• **EXERCISE DIRECTIONS**
Your answer must be an exact copy of the records, with no pictures included.

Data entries
== Segment start ==

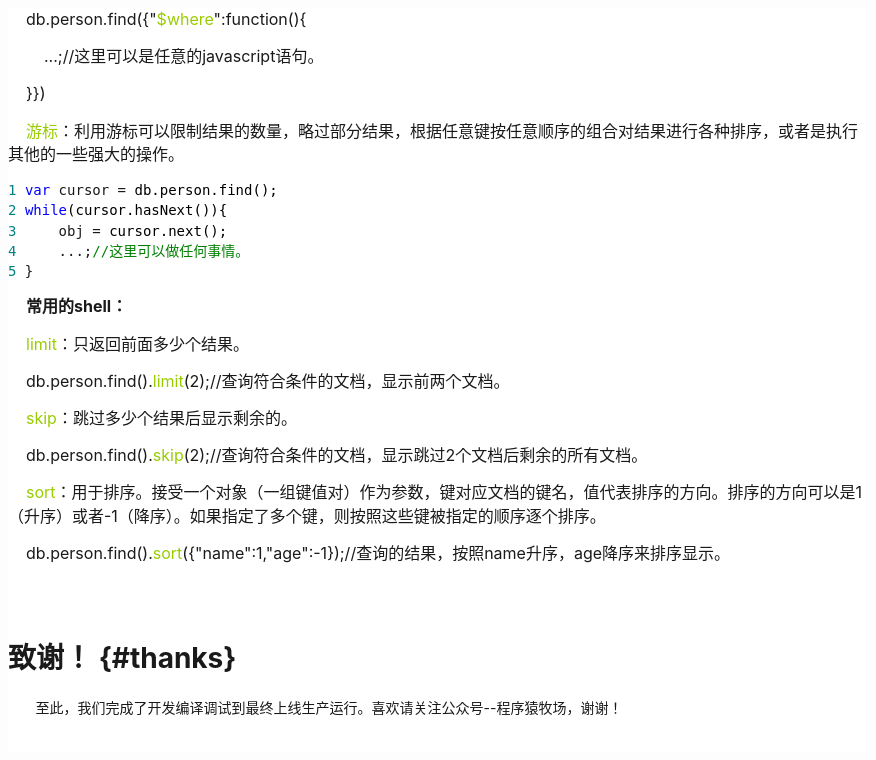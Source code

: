 <p><span style="font-size: 16px;">&nbsp; &nbsp; db.person.find({"<span style="color: #99cc00;">$where</span>":function(){</span></p>
<p><span style="font-size: 16px;">&nbsp; &nbsp; &nbsp; &nbsp; ...;//这里可以是任意的javascript语句。</span></p>
<p><span style="font-size: 16px;">&nbsp; &nbsp; }})</span></p>
<p><span style="font-size: 16px;">&nbsp; &nbsp; <span style="color: #99cc00;">游标</span>：利用游标可以限制结果的数量，略过部分结果，根据任意键按任意顺序的组合对结果进行各种排序，或者是执行其他的一些强大的操作。</span></p>
<div class="cnblogs_code">
<pre><span style="color: #008080;">1</span> <span style="color: #0000ff;">var</span> cursor =<span style="color: #000000;"> db.person.find();
</span><span style="color: #008080;">2</span> <span style="color: #0000ff;">while</span><span style="color: #000000;">(cursor.hasNext()){
</span><span style="color: #008080;">3</span>     obj =<span style="color: #000000;"> cursor.next();
</span><span style="color: #008080;">4</span>     ...;<span style="color: #008000;">//</span><span style="color: #008000;">这里可以做任何事情。  </span>
<span style="color: #008080;">5</span> }</pre>
</div>
<p><span style="font-size: 16px;">&nbsp; &nbsp; <strong>常用的shell：</strong></span></p>
<p><span style="font-size: 16px;">&nbsp; &nbsp; <span style="color: #99cc00;">limit</span>：只返回前面多少个结果。</span></p>
<p><span style="font-size: 16px;">&nbsp; &nbsp; db.person.find().<span style="color: #99cc00;">limit</span>(2);//查询符合条件的文档，显示前两个文档。</span></p>
<p><span style="font-size: 16px;">&nbsp; &nbsp; <span style="color: #99cc00;">skip</span>：跳过多少个结果后显示剩余的。</span></p>
<p><span style="font-size: 16px;">&nbsp; &nbsp; db.person.find().<span style="color: #99cc00;">skip</span>(2);//查询符合条件的文档，显示跳过2个文档后剩余的所有文档。&nbsp;</span></p>
<p><span style="font-size: 16px;">&nbsp; &nbsp; <span style="color: #99cc00;">sort</span>：用于排序。接受一个对象（一组键值对）作为参数，键对应文档的键名，值代表排序的方向。排序的方向可以是1（升序）或者-1（降序）。如果指定了多个键，则按照这些键被指定的顺序逐个排序。</span></p>
<p><span style="font-size: 16px;">&nbsp; &nbsp; db.person.find().<span style="color: #99cc00;">sort</span>({"name":1,"age":-1});//查询的结果，按照name升序，age降序来排序显示。</span></p>
<p>&nbsp;</p>



致谢！             {#thanks}
===========================

<p>&nbsp; &nbsp; &nbsp; &nbsp;至此，我们完成了开发编译调试到最终上线生产运行。喜欢请关注公众号--程序猿牧场，谢谢！</p>
<p>&nbsp;<img src="https://img2020.cnblogs.com/blog/440176/202003/440176-20200316224639427-719739537.png" alt="" /></p>
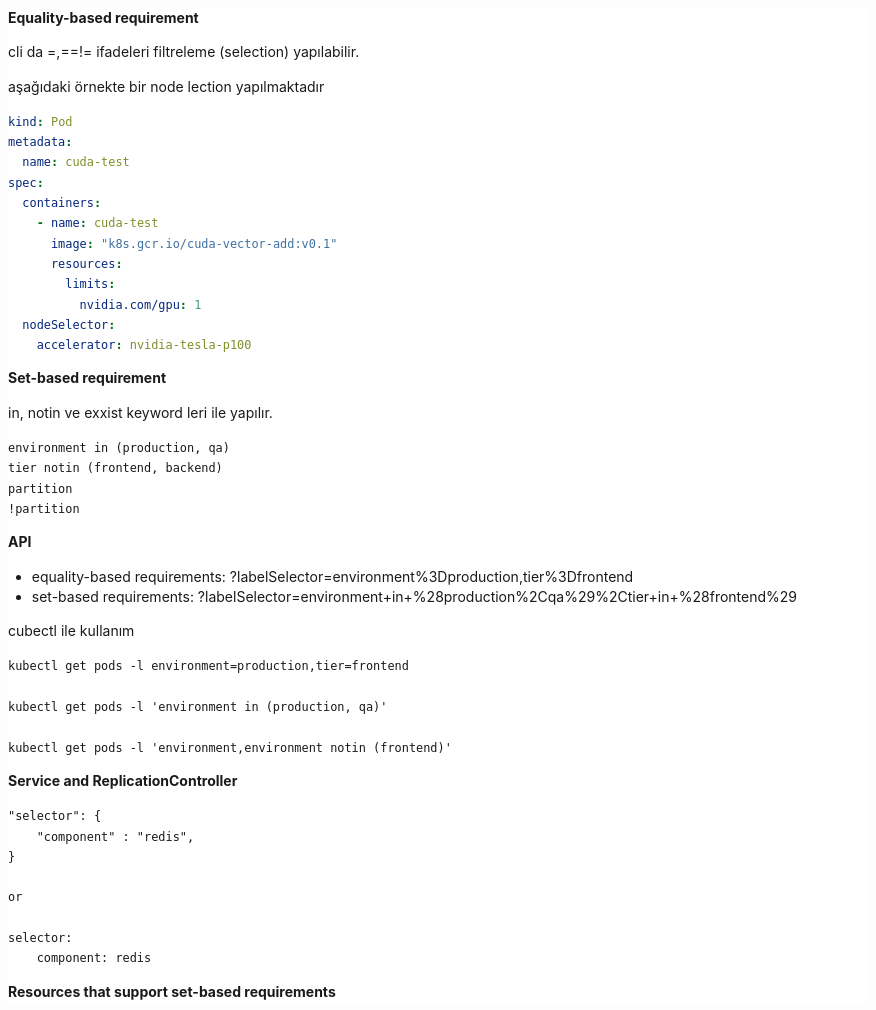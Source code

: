 __Equality-based requirement__

cli da =,==!= ifadeleri filtreleme (selection) yapılabilir.

aşağıdaki örnekte bir node lection yapılmaktadır

```yml
kind: Pod
metadata:
  name: cuda-test
spec:
  containers:
    - name: cuda-test
      image: "k8s.gcr.io/cuda-vector-add:v0.1"
      resources:
        limits:
          nvidia.com/gpu: 1
  nodeSelector:
    accelerator: nvidia-tesla-p100

```
__Set-based requirement__

in, notin  ve exxist keyword leri ile yapılır.

```
environment in (production, qa)
tier notin (frontend, backend)
partition
!partition
```
__API__

- equality-based requirements: ?labelSelector=environment%3Dproduction,tier%3Dfrontend
- set-based requirements: ?labelSelector=environment+in+%28production%2Cqa%29%2Ctier+in+%28frontend%29


cubectl ile kullanım

```
kubectl get pods -l environment=production,tier=frontend

kubectl get pods -l 'environment in (production, qa)'

kubectl get pods -l 'environment,environment notin (frontend)'
```
__Service and ReplicationController__

```
"selector": {
    "component" : "redis",
}

or

selector:
    component: redis
```
__Resources that support set-based requirements__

== Segment end ==

• **TASK SOLUTION**
Source code

: <p><span style="font-size: 16px;">&nbsp; &nbsp; db.person.find({"<span style="color: #99cc00;">$where</span>":function(){</span></p>
<p><span style="font-size: 16px;">&nbsp; &nbsp; &nbsp; &nbsp; ...;//这里可以是任意的javascript语句。</span></p>
<p><span style="font-size: 16px;">&nbsp; &nbsp; }})</span></p>
<p><span style="font-size: 16px;">&nbsp; &nbsp; <span style="color: #99cc00;">游标</span>：利用游标可以限制结果的数量，略过部分结果，根据任意键按任意顺序的组合对结果进行各种排序，或者是执行其他的一些强大的操作。</span></p>
<div class="cnblogs_code">
<pre><span style="color: #008080;">1</span> <span style="color: #0000ff;">var</span> cursor =<span style="color: #000000;"> db.person.find();
</span><span style="color: #008080;">2</span> <span style="color: #0000ff;">while</span><span style="color: #000000;">(cursor.hasNext()){
</span><span style="color: #008080;">3</span>     obj =<span style="color: #000000;"> cursor.next();
</span><span style="color: #008080;">4</span>     ...;<span style="color: #008000;">//</span><span style="color: #008000;">这里可以做任何事情。  </span>
<span style="color: #008080;">5</span> }</pre>
</div>
<p><span style="font-size: 16px;">&nbsp; &nbsp; <strong>常用的shell：</strong></span></p>
<p><span style="font-size: 16px;">&nbsp; &nbsp; <span style="color: #99cc00;">limit</span>：只返回前面多少个结果。</span></p>
<p><span style="font-size: 16px;">&nbsp; &nbsp; db.person.find().<span style="color: #99cc00;">limit</span>(2);//查询符合条件的文档，显示前两个文档。</span></p>
<p><span style="font-size: 16px;">&nbsp; &nbsp; <span style="color: #99cc00;">skip</span>：跳过多少个结果后显示剩余的。</span></p>
<p><span style="font-size: 16px;">&nbsp; &nbsp; db.person.find().<span style="color: #99cc00;">skip</span>(2);//查询符合条件的文档，显示跳过2个文档后剩余的所有文档。&nbsp;</span></p>
<p><span style="font-size: 16px;">&nbsp; &nbsp; <span style="color: #99cc00;">sort</span>：用于排序。接受一个对象（一组键值对）作为参数，键对应文档的键名，值代表排序的方向。排序的方向可以是1（升序）或者-1（降序）。如果指定了多个键，则按照这些键被指定的顺序逐个排序。</span></p>
<p><span style="font-size: 16px;">&nbsp; &nbsp; db.person.find().<span style="color: #99cc00;">sort</span>({"name":1,"age":-1});//查询的结果，按照name升序，age降序来排序显示。</span></p>
<p>&nbsp;</p>



致谢！             {#thanks}
===========================

<p>&nbsp; &nbsp; &nbsp; &nbsp;至此，我们完成了开发编译调试到最终上线生产运行。喜欢请关注公众号--程序猿牧场，谢谢！</p>
<p>&nbsp;<img src="https://img2020.cnblogs.com/blog/440176/202003/440176-20200316224639427-719739537.png" alt="" /></p>
Source code

: __Equality-based requirement__

cli da =,==!= ifadeleri filtreleme (selection) yapılabilir.

aşağıdaki örnekte bir node lection yapılmaktadır

```yml
kind: Pod
metadata:
  name: cuda-test
spec:
  containers:
    - name: cuda-test
      image: "k8s.gcr.io/cuda-vector-add:v0.1"
      resources:
        limits:
          nvidia.com/gpu: 1
  nodeSelector:
    accelerator: nvidia-tesla-p100

```
__Set-based requirement__

in, notin  ve exxist keyword leri ile yapılır.

```
environment in (production, qa)
tier notin (frontend, backend)
partition
!partition
```
__API__

- equality-based requirements: ?labelSelector=environment%3Dproduction,tier%3Dfrontend
- set-based requirements: ?labelSelector=environment+in+%28production%2Cqa%29%2Ctier+in+%28frontend%29


cubectl ile kullanım

```
kubectl get pods -l environment=production,tier=frontend

kubectl get pods -l 'environment in (production, qa)'

kubectl get pods -l 'environment,environment notin (frontend)'
```
__Service and ReplicationController__

```
"selector": {
    "component" : "redis",
}

or

selector:
    component: redis
```
__Resources that support set-based requirements__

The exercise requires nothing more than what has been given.